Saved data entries
----------
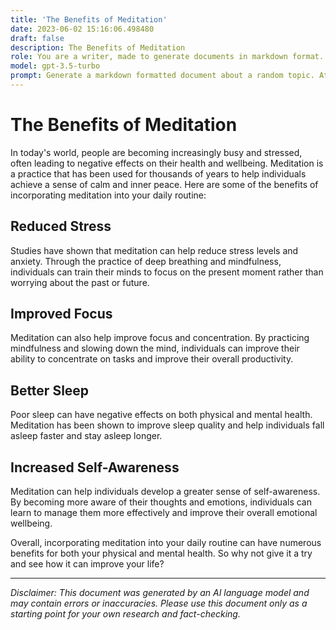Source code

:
 ```yaml
---
title: 'The Benefits of Meditation'
date: 2023-06-02 15:16:06.498480
draft: false
description: The Benefits of Meditation
role: You are a writer, made to generate documents in markdown format. It is very important that all of the documents you generate are in valid markdown format.
model: gpt-3.5-turbo
prompt: Generate a markdown formatted document about a random topic. At the bottom, include a disclaimer explaining that the document was generated by you. The first line of the document should be the title. Make sure that the entire document is in proper markdown format, using a mix of various tags to make the document visually appealing.
---
```


# The Benefits of Meditation

In today's world, people are becoming increasingly busy and stressed, often leading to negative effects on their health and wellbeing. Meditation is a practice that has been used for thousands of years to help individuals achieve a sense of calm and inner peace. Here are some of the benefits of incorporating meditation into your daily routine:

## Reduced Stress

Studies have shown that meditation can help reduce stress levels and anxiety. Through the practice of deep breathing and mindfulness, individuals can train their minds to focus on the present moment rather than worrying about the past or future.

## Improved Focus

Meditation can also help improve focus and concentration. By practicing mindfulness and slowing down the mind, individuals can improve their ability to concentrate on tasks and improve their overall productivity.

## Better Sleep

Poor sleep can have negative effects on both physical and mental health. Meditation has been shown to improve sleep quality and help individuals fall asleep faster and stay asleep longer.

## Increased Self-Awareness

Meditation can help individuals develop a greater sense of self-awareness. By becoming more aware of their thoughts and emotions, individuals can learn to manage them more effectively and improve their overall emotional wellbeing.

Overall, incorporating meditation into your daily routine can have numerous benefits for both your physical and mental health. So why not give it a try and see how it can improve your life?

---

*Disclaimer: This document was generated by an AI language model and may contain errors or inaccuracies. Please use this document only as a starting point for your own research and fact-checking.*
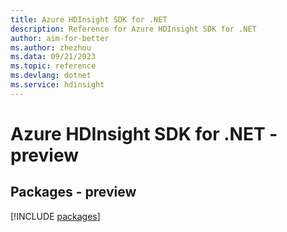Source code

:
 ```yaml
---
title: Azure HDInsight SDK for .NET
description: Reference for Azure HDInsight SDK for .NET
author: aim-for-better
ms.author: zhezhou
ms.data: 09/21/2023
ms.topic: reference
ms.devlang: dotnet
ms.service: hdinsight
---
```

# Azure HDInsight SDK for .NET - preview
## Packages - preview
[!INCLUDE [packages](hdinsight-index.md)]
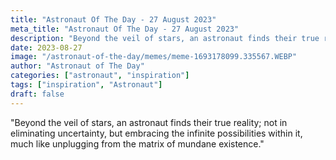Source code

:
 ```yaml
---
title: "Astronaut Of The Day - 27 August 2023"
meta_title: "Astronaut Of The Day - 27 August 2023"
description: "Beyond the veil of stars, an astronaut finds their true reality; not in eliminating uncertainty, but embracing the infinite possibilities within it, much like unplugging from the matrix of mundane existence."
date: 2023-08-27
image: "/astronaut-of-the-day/memes/meme-1693178099.335567.WEBP"
author: "Astronaut of The Day"
categories: ["astronaut", "inspiration"]
tags: ["inspiration", "Astronaut"]
draft: false
---
```

"Beyond the veil of stars, an astronaut finds their true reality; not in eliminating uncertainty, but embracing the infinite possibilities within it, much like unplugging from the matrix of mundane existence."
        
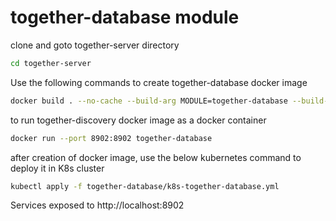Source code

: # together-database module

clone and goto together-server directory

```bash
cd together-server
```

Use the following commands to create together-database docker image
```bash
docker build . --no-cache --build-arg MODULE=together-database --build-arg PORT=8902 -f docker/together-dependency.dev.Dockerfile -t together-database
```

to run together-discovery docker image as a docker container
```bash
docker run --port 8902:8902 together-database
```

after creation of docker image, use the below kubernetes command to deploy it in K8s cluster

```bash
kubectl apply -f together-database/k8s-together-database.yml
```

Services exposed to http://localhost:8902
 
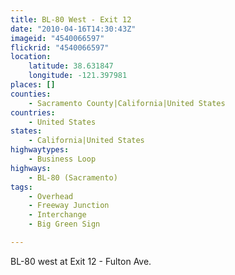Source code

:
 ```yaml
---
title: BL-80 West - Exit 12
date: "2010-04-16T14:30:43Z"
imageid: "4540066597"
flickrid: "4540066597"
location:
    latitude: 38.631847
    longitude: -121.397981
places: []
counties:
    - Sacramento County|California|United States
countries:
    - United States
states:
    - California|United States
highwaytypes:
    - Business Loop
highways:
    - BL-80 (Sacramento)
tags:
    - Overhead
    - Freeway Junction
    - Interchange
    - Big Green Sign

---
```

BL-80 west at Exit 12 - Fulton Ave.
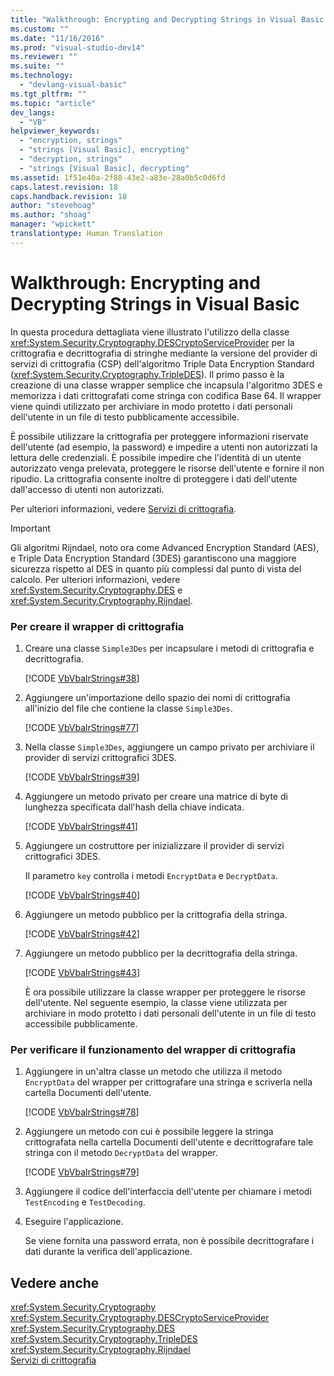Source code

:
 ```yaml
---
title: "Walkthrough: Encrypting and Decrypting Strings in Visual Basic | Microsoft Docs"
ms.custom: ""
ms.date: "11/16/2016"
ms.prod: "visual-studio-dev14"
ms.reviewer: ""
ms.suite: ""
ms.technology: 
  - "devlang-visual-basic"
ms.tgt_pltfrm: ""
ms.topic: "article"
dev_langs: 
  - "VB"
helpviewer_keywords: 
  - "encryption, strings"
  - "strings [Visual Basic], encrypting"
  - "decryption, strings"
  - "strings [Visual Basic], decrypting"
ms.assetid: 1f51e40a-2f88-43e2-a83e-28a0b5c0d6fd
caps.latest.revision: 18
caps.handback.revision: 18
author: "stevehoag"
ms.author: "shoag"
manager: "wpickett"
translationtype: Human Translation
---
```

# Walkthrough: Encrypting and Decrypting Strings in Visual Basic
In questa procedura dettagliata viene illustrato l'utilizzo della classe <xref:System.Security.Cryptography.DESCryptoServiceProvider> per la crittografia e decrittografia di stringhe mediante la versione del provider di servizi di crittografia \(CSP\) dell'algoritmo Triple Data Encryption Standard \(<xref:System.Security.Cryptography.TripleDES>\).  Il primo passo è la creazione di una classe wrapper semplice che incapsula l'algoritmo 3DES e memorizza i dati crittografati come stringa con codifica Base 64.  Il wrapper viene quindi utilizzato per archiviare in modo protetto i dati personali dell'utente in un file di testo pubblicamente accessibile.  
  
 È possibile utilizzare la crittografia per proteggere informazioni riservate dell'utente \(ad esempio, la password\) e impedire a utenti non autorizzati la lettura delle credenziali.  È possibile impedire che l'identità di un utente autorizzato venga prelevata, proteggere le risorse dell'utente e fornire il non ripudio.  La crittografia consente inoltre di proteggere i dati dell'utente dall'accesso di utenti non autorizzati.  
  
 Per ulteriori informazioni, vedere [Servizi di crittografia](../Topic/Cryptographic%20Services.md).  
  
> [!IMPORTANT]
>  Gli algoritmi Rijndael, noto ora come Advanced Encryption Standard \(AES\), e Triple Data Encryption Standard \(3DES\) garantiscono una maggiore sicurezza rispetto al DES in quanto più complessi dal punto di vista del calcolo.  Per ulteriori informazioni, vedere <xref:System.Security.Cryptography.DES> e <xref:System.Security.Cryptography.Rijndael>.  
  
### Per creare il wrapper di crittografia  
  
1.  Creare una classe `Simple3Des` per incapsulare i metodi di crittografia e decrittografia.  
  
     [!CODE [VbVbalrStrings#38](../CodeSnippet/VS_Snippets_VBCSharp/VbVbalrStrings#38)]  
  
2.  Aggiungere un'importazione dello spazio dei nomi di crittografia all'inizio del file che contiene la classe `Simple3Des`.  
  
     [!CODE [VbVbalrStrings#77](../CodeSnippet/VS_Snippets_VBCSharp/VbVbalrStrings#77)]  
  
3.  Nella classe `Simple3Des`, aggiungere un campo privato per archiviare il provider di servizi crittografici 3DES.  
  
     [!CODE [VbVbalrStrings#39](../CodeSnippet/VS_Snippets_VBCSharp/VbVbalrStrings#39)]  
  
4.  Aggiungere un metodo privato per creare una matrice di byte di lunghezza specificata dall'hash della chiave indicata.  
  
     [!CODE [VbVbalrStrings#41](../CodeSnippet/VS_Snippets_VBCSharp/VbVbalrStrings#41)]  
  
5.  Aggiungere un costruttore per inizializzare il provider di servizi crittografici 3DES.  
  
     Il parametro `key` controlla i metodi `EncryptData` e `DecryptData`.  
  
     [!CODE [VbVbalrStrings#40](../CodeSnippet/VS_Snippets_VBCSharp/VbVbalrStrings#40)]  
  
6.  Aggiungere un metodo pubblico per la crittografia della stringa.  
  
     [!CODE [VbVbalrStrings#42](../CodeSnippet/VS_Snippets_VBCSharp/VbVbalrStrings#42)]  
  
7.  Aggiungere un metodo pubblico per la decrittografia della stringa.  
  
     [!CODE [VbVbalrStrings#43](../CodeSnippet/VS_Snippets_VBCSharp/VbVbalrStrings#43)]  
  
     È ora possibile utilizzare la classe wrapper per proteggere le risorse dell'utente.  Nel seguente esempio, la classe viene utilizzata per archiviare in modo protetto i dati personali dell'utente in un file di testo accessibile pubblicamente.  
  
### Per verificare il funzionamento del wrapper di crittografia  
  
1.  Aggiungere in un'altra classe un metodo che utilizza il metodo `EncryptData` del wrapper per crittografare una stringa e scriverla nella cartella Documenti dell'utente.  
  
     [!CODE [VbVbalrStrings#78](../CodeSnippet/VS_Snippets_VBCSharp/VbVbalrStrings#78)]  
  
2.  Aggiungere un metodo con cui è possibile leggere la stringa crittografata nella cartella Documenti dell'utente e decrittografare tale stringa con il metodo `DecryptData` del wrapper.  
  
     [!CODE [VbVbalrStrings#79](../CodeSnippet/VS_Snippets_VBCSharp/VbVbalrStrings#79)]  
  
3.  Aggiungere il codice dell'interfaccia dell'utente per chiamare i metodi `TestEncoding` e `TestDecoding`.  
  
4.  Eseguire l'applicazione.  
  
     Se viene fornita una password errata, non è possibile decrittografare i dati durante la verifica dell'applicazione.  
  
## Vedere anche  
 <xref:System.Security.Cryptography>   
 <xref:System.Security.Cryptography.DESCryptoServiceProvider>   
 <xref:System.Security.Cryptography.DES>   
 <xref:System.Security.Cryptography.TripleDES>   
 <xref:System.Security.Cryptography.Rijndael>   
 [Servizi di crittografia](../Topic/Cryptographic%20Services.md)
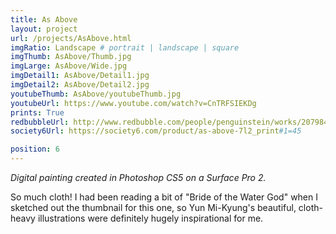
 ```yaml
---
title: As Above
layout: project
url: /projects/AsAbove.html
imgRatio: Landscape # portrait | landscape | square
imgThumb: AsAbove/Thumb.jpg
imgLarge: AsAbove/Wide.jpg
imgDetail1: AsAbove/Detail1.jpg
imgDetail2: AsAbove/Detail2.jpg
youtubeThumb: AsAbove/youtubeThumb.jpg
youtubeUrl: https://www.youtube.com/watch?v=CnTRFSIEKDg
prints: True
redbubbleUrl: http://www.redbubble.com/people/penguinstein/works/20798404-as-above
society6Url: https://society6.com/product/as-above-7l2_print#1=45

position: 6
---
```


*Digital painting created in Photoshop CS5 on a Surface Pro 2.*

So much cloth! I had been reading a bit of "Bride of the Water God" when I sketched out the thumbnail for this one, so Yun Mi-Kyung's beautiful, cloth-heavy illustrations were definitely hugely inspirational for me.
----------
• **What to work on**: Write out the lines beginning at the line with "<xref:System.Security.Cryptography>" and ending at the last line of the entries. Include no pictures.

• **Task output**:
 <xref:System.Security.Cryptography>   
 <xref:System.Security.Cryptography.DESCryptoServiceProvider>   
 <xref:System.Security.Cryptography.DES>   
 <xref:System.Security.Cryptography.TripleDES>   
 <xref:System.Security.Cryptography.Rijndael>   
 [Servizi di crittografia](../Topic/Cryptographic%20Services.md)
 ```yaml
---
title: As Above
layout: project
url: /projects/AsAbove.html
imgRatio: Landscape # portrait | landscape | square
imgThumb: AsAbove/Thumb.jpg
imgLarge: AsAbove/Wide.jpg
imgDetail1: AsAbove/Detail1.jpg
imgDetail2: AsAbove/Detail2.jpg
youtubeThumb: AsAbove/youtubeThumb.jpg
youtubeUrl: https://www.youtube.com/watch?v=CnTRFSIEKDg
prints: True
redbubbleUrl: http://www.redbubble.com/people/penguinstein/works/20798404-as-above
society6Url: https://society6.com/product/as-above-7l2_print#1=45

position: 6
---
```


*Digital painting created in Photoshop CS5 on a Surface Pro 2.*

So much cloth! I had been reading a bit of "Bride of the Water God" when I sketched out the thumbnail for this one, so Yun Mi-Kyung's beautiful, cloth-heavy illustrations were definitely hugely inspirational for me.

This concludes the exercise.